Comprensión lectora, Gramática narrativa visual, Comprensión de cómics, Movimientos oculares, Seguimiento visual, Paradigma de coherencia/incoherencia, Niños y adultos.


Reading comprehension, Visual narrative grammar, Comic comprehension, Eye movements, Eye tracking, Coherence/incoherence paradigm, Children and adults.


Reading comprehension is one of the most complex human activities. It is the product of many processes, strategies, and previous knowledge involved during reading in order to elaborate a complete mental representation (León & Escudero, 2017). This complexity is described by several theoretical models aimed at understanding the cognitive and linguistic processes involved during reading comprehension, such as the Construction-Integration Model (Kintsch, 1988), the Landscape Model (van den Broek, Rapp, & Kendeou, 2005), the Structure-Building Framework Model (Gernsbacher, 1996), or the Event-Indexing Model (Zwaan & Radvansky, 1998). In these models, cognitive processes are described as mental activities that engage to maintain both, local and global textual coherence, applied to pronouns, sentences in the text, and across larger text distances, but often applied to texts. However, there is little research on image or comics’ comprehension, focused on analyzing whether visual comprehension of comics involve cognitive processes, mental representations, strategies, or previous knowledge similar to text reading comprehension. Research in the field is also interested in building some models that propose explanations about how visual comprehension of comics and images occur (e.g., Cohn, 2013b; Cohn, Jackendoff, Holcomb, & Kuperberg, 2014).

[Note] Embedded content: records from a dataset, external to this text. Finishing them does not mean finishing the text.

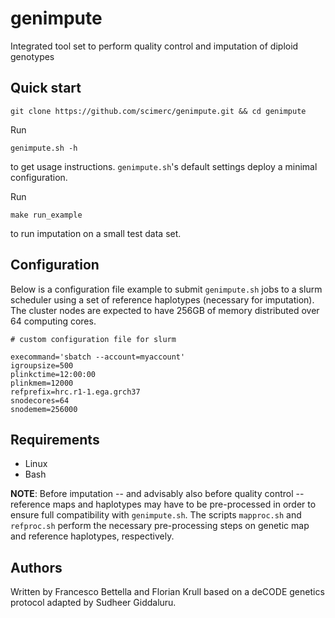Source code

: # genimpute

Integrated tool set to perform quality control and imputation of diploid genotypes

## Quick start

    git clone https://github.com/scimerc/genimpute.git && cd genimpute

Run

    genimpute.sh -h

to get usage instructions. `genimpute.sh`'s default settings deploy a minimal configuration.

Run

    make run_example
  
to run imputation on a small test data set. 

## Configuration

Below is a configuration file example to submit `genimpute.sh` jobs to a slurm scheduler using a
set of reference haplotypes (necessary for imputation). The cluster nodes are expected to have
256GB of memory distributed over 64 computing cores.

    # custom configuration file for slurm

    execommand='sbatch --account=myaccount'
    igroupsize=500
    plinkctime=12:00:00
    plinkmem=12000
    refprefix=hrc.r1-1.ega.grch37
    snodecores=64
    snodemem=256000

## Requirements 

* Linux
* Bash

**NOTE**: Before imputation -- and advisably also before quality control -- reference maps and
haplotypes may have to be pre-processed in order to ensure full compatibility with `genimpute.sh`.
The scripts `mapproc.sh` and `refproc.sh` perform the necessary pre-processing steps on genetic map
and reference haplotypes, respectively.

## Authors

Written by Francesco Bettella and Florian Krull based on a deCODE genetics protocol
adapted by Sudheer Giddaluru.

Some researchers have proposed models that understand cognitive processes on visual narrative comprehension as an organization with a hierarchic constituent structure called Visual Narrative Grammar (VNG) (e.g., Cohn, 2013a; Cohn et al., 2014). For example, Cohn and Bender (2017) claim that “VNG draws an analogy between the structure of sequential images and the structure of sentences; those panels take on functional “grammatical” roles that can be organized into hierarchic constituents” (Cohn & Bender, 2017, p. 2). This VNG resembles other previous models called “story grammars” for verbal narratives stories (see León, 1986, for a complete revision; Mandler & Johnson, 1977; Rumelhart, 1975; Stein & Glenn, 1979; Thorndyke, 1977), which grouped sentences into constituents based on characters’ goal-directed events, as well as temporary and causal relationships among events. VNG establishes an analogy between the sequential frames of a comic and the organization of a written sentence (Cohn, 2013a). More specifically, Cohn (2013b) consider that visual narratives have argued sequences of images—like those in comics—are organized by a narrative “grammar” using constituent structures that go beyond linear coherence relationships between individual images (e.g., Cohn, 2013b; Cohn et al., 2014). Then, VNG posits a structure that follows the subsequent narrative schema: a narratively coherent comic would have four main parts, similar to written stories. These four main parts would be: establisher— beginning of a narrative structure that sets up the context—, initial—beginning of the action, it starts the interaction―, peak— the action itself, the highpoint of the narrative sequence—, and release—conclusion, the consequences of the action that dissolve the narrative tension (Cohn, 2013a). This can be better understood with the help of the next example (Figure 1).

Figure 1

Example of the Structure of a Visual Sequence with four Narrative Constituents.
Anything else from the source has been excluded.